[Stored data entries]

——————————

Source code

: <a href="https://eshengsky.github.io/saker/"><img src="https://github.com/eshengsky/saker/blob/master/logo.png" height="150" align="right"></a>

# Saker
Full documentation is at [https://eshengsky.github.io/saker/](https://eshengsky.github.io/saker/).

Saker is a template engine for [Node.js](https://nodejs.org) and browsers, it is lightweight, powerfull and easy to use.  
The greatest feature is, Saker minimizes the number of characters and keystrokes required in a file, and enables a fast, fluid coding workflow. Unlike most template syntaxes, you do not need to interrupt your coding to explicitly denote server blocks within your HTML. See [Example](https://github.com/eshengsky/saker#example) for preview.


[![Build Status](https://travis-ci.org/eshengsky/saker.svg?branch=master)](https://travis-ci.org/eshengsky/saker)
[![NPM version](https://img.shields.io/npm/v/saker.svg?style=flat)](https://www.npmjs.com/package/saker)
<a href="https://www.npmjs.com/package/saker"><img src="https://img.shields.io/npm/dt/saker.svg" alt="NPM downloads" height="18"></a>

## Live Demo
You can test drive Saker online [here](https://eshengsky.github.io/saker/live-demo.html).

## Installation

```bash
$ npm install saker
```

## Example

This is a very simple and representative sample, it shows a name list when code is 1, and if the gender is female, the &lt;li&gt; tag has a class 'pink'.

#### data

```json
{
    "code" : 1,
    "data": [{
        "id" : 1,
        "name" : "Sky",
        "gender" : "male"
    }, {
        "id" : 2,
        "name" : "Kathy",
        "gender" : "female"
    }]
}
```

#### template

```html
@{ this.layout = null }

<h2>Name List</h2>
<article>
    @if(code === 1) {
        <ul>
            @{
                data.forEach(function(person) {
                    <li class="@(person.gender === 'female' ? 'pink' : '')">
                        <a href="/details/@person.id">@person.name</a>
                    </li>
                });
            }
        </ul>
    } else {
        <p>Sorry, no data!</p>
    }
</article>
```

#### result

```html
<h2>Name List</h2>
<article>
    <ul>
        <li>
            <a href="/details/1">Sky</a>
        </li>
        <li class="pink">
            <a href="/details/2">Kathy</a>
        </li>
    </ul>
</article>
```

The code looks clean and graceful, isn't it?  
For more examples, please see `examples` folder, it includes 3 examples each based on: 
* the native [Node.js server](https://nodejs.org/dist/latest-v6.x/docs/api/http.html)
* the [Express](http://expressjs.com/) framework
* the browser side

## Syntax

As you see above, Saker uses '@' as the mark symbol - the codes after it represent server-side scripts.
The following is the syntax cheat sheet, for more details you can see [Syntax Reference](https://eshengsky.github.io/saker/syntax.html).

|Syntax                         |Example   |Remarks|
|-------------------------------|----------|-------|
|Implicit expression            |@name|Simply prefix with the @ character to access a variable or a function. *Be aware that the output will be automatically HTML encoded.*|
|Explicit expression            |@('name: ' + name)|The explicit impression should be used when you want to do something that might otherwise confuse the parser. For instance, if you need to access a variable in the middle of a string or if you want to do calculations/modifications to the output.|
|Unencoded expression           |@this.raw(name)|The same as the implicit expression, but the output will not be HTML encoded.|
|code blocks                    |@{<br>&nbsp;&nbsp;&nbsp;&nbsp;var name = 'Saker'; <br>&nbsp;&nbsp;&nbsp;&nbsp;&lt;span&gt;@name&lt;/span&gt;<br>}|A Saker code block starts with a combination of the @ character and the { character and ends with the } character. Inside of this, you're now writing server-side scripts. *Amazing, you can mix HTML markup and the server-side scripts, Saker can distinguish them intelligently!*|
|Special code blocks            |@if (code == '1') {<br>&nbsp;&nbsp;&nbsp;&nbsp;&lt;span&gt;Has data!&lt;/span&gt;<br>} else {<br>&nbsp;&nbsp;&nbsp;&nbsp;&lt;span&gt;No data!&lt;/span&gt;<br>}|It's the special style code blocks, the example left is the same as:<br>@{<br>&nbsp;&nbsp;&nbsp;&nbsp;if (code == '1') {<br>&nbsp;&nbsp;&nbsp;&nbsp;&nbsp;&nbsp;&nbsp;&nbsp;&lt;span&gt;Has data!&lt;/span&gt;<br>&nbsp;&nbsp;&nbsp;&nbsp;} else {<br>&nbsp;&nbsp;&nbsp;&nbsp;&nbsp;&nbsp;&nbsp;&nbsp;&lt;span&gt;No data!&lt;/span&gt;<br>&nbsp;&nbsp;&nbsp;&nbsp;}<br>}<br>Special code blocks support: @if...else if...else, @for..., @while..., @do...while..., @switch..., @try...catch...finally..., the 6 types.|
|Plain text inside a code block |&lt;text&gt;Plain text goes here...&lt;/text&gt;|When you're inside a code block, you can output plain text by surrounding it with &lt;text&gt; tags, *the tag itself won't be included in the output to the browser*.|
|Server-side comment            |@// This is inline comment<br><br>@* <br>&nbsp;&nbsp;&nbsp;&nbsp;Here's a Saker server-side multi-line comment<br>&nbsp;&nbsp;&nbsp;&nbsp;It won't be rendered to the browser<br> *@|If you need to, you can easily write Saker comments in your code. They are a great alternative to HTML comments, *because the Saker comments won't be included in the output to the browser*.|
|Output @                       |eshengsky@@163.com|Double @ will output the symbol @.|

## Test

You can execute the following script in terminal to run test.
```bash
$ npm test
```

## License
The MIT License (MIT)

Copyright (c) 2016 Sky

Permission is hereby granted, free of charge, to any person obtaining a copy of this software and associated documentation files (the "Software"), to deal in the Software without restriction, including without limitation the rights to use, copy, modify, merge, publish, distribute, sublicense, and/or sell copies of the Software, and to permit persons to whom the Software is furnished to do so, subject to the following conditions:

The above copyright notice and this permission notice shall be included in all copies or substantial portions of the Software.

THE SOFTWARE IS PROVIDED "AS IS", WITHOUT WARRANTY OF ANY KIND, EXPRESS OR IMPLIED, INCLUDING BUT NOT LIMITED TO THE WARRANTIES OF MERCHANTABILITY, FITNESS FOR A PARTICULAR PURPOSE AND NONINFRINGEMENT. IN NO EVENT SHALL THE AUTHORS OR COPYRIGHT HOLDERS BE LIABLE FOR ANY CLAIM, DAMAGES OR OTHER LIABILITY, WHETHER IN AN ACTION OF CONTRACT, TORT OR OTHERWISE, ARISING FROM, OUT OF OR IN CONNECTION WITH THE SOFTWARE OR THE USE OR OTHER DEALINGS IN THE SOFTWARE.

——————————

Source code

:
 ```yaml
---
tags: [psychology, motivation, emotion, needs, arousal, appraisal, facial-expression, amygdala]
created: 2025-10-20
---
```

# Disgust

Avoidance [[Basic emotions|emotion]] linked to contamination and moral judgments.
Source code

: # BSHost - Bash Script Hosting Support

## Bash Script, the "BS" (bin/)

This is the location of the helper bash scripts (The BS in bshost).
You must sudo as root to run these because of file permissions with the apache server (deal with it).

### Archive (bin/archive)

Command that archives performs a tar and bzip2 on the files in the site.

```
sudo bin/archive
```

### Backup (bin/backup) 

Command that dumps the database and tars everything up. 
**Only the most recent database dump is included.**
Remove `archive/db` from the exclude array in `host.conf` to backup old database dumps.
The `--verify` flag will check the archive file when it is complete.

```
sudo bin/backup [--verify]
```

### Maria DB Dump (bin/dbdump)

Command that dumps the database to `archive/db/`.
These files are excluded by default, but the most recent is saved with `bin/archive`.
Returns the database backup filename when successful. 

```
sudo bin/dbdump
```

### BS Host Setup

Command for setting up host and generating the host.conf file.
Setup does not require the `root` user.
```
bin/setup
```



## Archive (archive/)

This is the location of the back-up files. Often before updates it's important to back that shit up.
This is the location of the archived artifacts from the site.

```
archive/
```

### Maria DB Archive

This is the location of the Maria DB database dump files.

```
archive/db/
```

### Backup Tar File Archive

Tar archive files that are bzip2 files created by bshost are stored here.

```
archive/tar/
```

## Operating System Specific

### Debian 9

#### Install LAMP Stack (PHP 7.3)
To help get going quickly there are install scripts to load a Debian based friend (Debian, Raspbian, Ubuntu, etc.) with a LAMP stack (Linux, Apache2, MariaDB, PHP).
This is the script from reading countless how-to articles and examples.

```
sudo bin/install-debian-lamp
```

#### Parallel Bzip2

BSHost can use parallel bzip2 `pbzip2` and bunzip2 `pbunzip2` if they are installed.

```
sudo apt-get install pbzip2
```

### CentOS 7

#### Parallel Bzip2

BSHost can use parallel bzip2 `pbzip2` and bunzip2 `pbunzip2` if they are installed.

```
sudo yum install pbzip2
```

——————————

= Aim of the task =
Your task is to copy each line of the entries that includes the word "above".

= Written solution =
As you see above, Saker uses '@' as the mark symbol - the codes after it represent server-side scripts.
The above copyright notice and this permission notice shall be included in all copies or substantial portions of the Software.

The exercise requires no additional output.